◆ **ACTIVITY**
Down to the last line, retype the records below exactly and skip the pictures.

◆ **DATA FOR THIS EXERCISE**

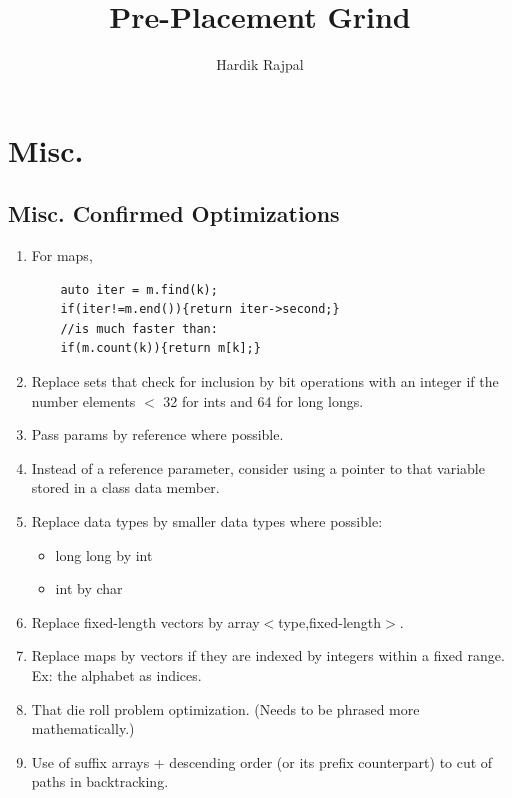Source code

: \documentclass{report}
\author{Hardik Rajpal}
\begin{document}


\lstset{style=mystyle}
\title{Pre-Placement Grind}
\maketitle
\tableofcontents
\pagebreak
\chapter{Misc.}
\section{Misc. Confirmed Optimizations}
\begin{enumerate}
    \item For maps,
\begin{lstlisting}
    auto iter = m.find(k);
    if(iter!=m.end()){return iter->second;}
    //is much faster than:
    if(m.count(k)){return m[k];}
\end{lstlisting}
    \item Replace sets that check for inclusion by bit operations with an integer if the number elements $<$ 32 for ints and 64 for long longs. 
    \item Pass params by reference where possible.
    \item Instead of a reference parameter, consider using a pointer to that variable stored in a class data member.
    \item Replace data types by smaller data types where possible:
        \begin{itemize}
            \item long long by int
            \item int by char
        \end{itemize} 
    \item Replace fixed-length vectors by array$<$type,fixed-length$>$.
    \item Replace maps by vectors if they are indexed by integers within a fixed range. Ex: the alphabet as indices.
    \item That die roll problem optimization. (Needs to be phrased more mathematically.)
    \item Use of suffix arrays + descending order (or its prefix counterpart) to cut of paths in backtracking.
\end{enumerate}
\end{document}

◆ **THE COMPLETED TASK**
Source code

: \documentclass{report}
\author{Hardik Rajpal}
\begin{document}


\lstset{style=mystyle}
\title{Pre-Placement Grind}
\maketitle
\tableofcontents
\pagebreak
\chapter{Misc.}
\section{Misc. Confirmed Optimizations}
\begin{enumerate}
    \item For maps,
\begin{lstlisting}
    auto iter = m.find(k);
    if(iter!=m.end()){return iter->second;}
    //is much faster than:
    if(m.count(k)){return m[k];}
\end{lstlisting}
    \item Replace sets that check for inclusion by bit operations with an integer if the number elements $<$ 32 for ints and 64 for long longs. 
    \item Pass params by reference where possible.
    \item Instead of a reference parameter, consider using a pointer to that variable stored in a class data member.
    \item Replace data types by smaller data types where possible:
        \begin{itemize}
            \item long long by int
            \item int by char
        \end{itemize} 
    \item Replace fixed-length vectors by array$<$type,fixed-length$>$.
    \item Replace maps by vectors if they are indexed by integers within a fixed range. Ex: the alphabet as indices.
    \item That die roll problem optimization. (Needs to be phrased more mathematically.)
    \item Use of suffix arrays + descending order (or its prefix counterpart) to cut of paths in backtracking.
\end{enumerate}
\end{document}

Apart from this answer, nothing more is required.